+++ Task material +++

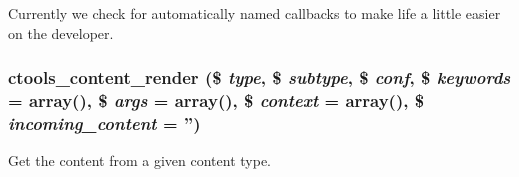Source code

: Currently we check for automatically named callbacks to make life a little easier on the developer. \hypertarget{content_8inc_ae0ad07a6b466f81e14a32b70c716f3a1}{
\subsubsection[{ctools\_\-content\_\-render}]{\setlength{\rightskip}{0pt plus 5cm}ctools\_\-content\_\-render (\$ {\em type}, \/  \$ {\em subtype}, \/  \$ {\em conf}, \/  \$ {\em keywords} = {\ttfamily array()}, \/  \$ {\em args} = {\ttfamily array()}, \/  \$ {\em context} = {\ttfamily array()}, \/  \$ {\em incoming\_\-content} = {\ttfamily ''})}}
\label{content_8inc_ae0ad07a6b466f81e14a32b70c716f3a1}
Get the content from a given content type.


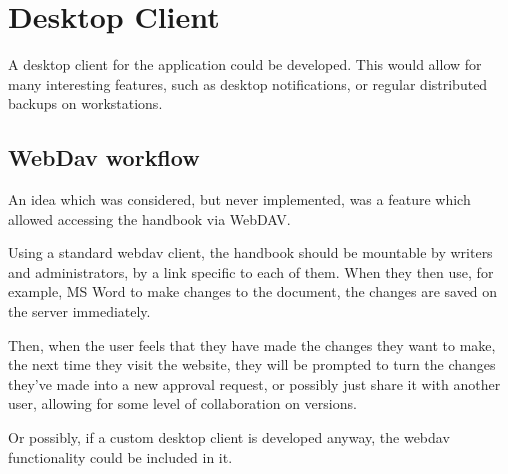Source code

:\documentclass[../../master.tex]{subfiles}
\begin{document}
\section{Desktop Client}
A desktop client for the application could be developed. This would allow for many interesting features, such as desktop notifications, or regular distributed backups on workstations.
\subsection{WebDav workflow}
An idea which was considered, but never implemented, was a feature which allowed accessing the handbook via WebDAV.

Using a standard webdav client, the handbook should be mountable by writers and administrators, by a link specific to each of them. When they then use, for example, MS Word to make changes to the document, the changes are saved on the server immediately.

Then, when the user feels that they have made the changes they want to make, the next time they visit the website, they will be prompted to turn the changes they've made into a new approval request, or possibly just share it with another user, allowing for some level of collaboration on versions.

Or possibly, if a custom desktop client is developed anyway, the webdav functionality could be included in it.
\end{document}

+++

#### Problem requirements:
Go from the first line of the listing to the line holding "Currently we check" and, please, transcribe those lines exactly, both included, with no pictures.

#### Answer for the task:
Source code

: Currently we check for automatically named callbacks to make life a little easier on the developer. \hypertarget{content_8inc_ae0ad07a6b466f81e14a32b70c716f3a1}{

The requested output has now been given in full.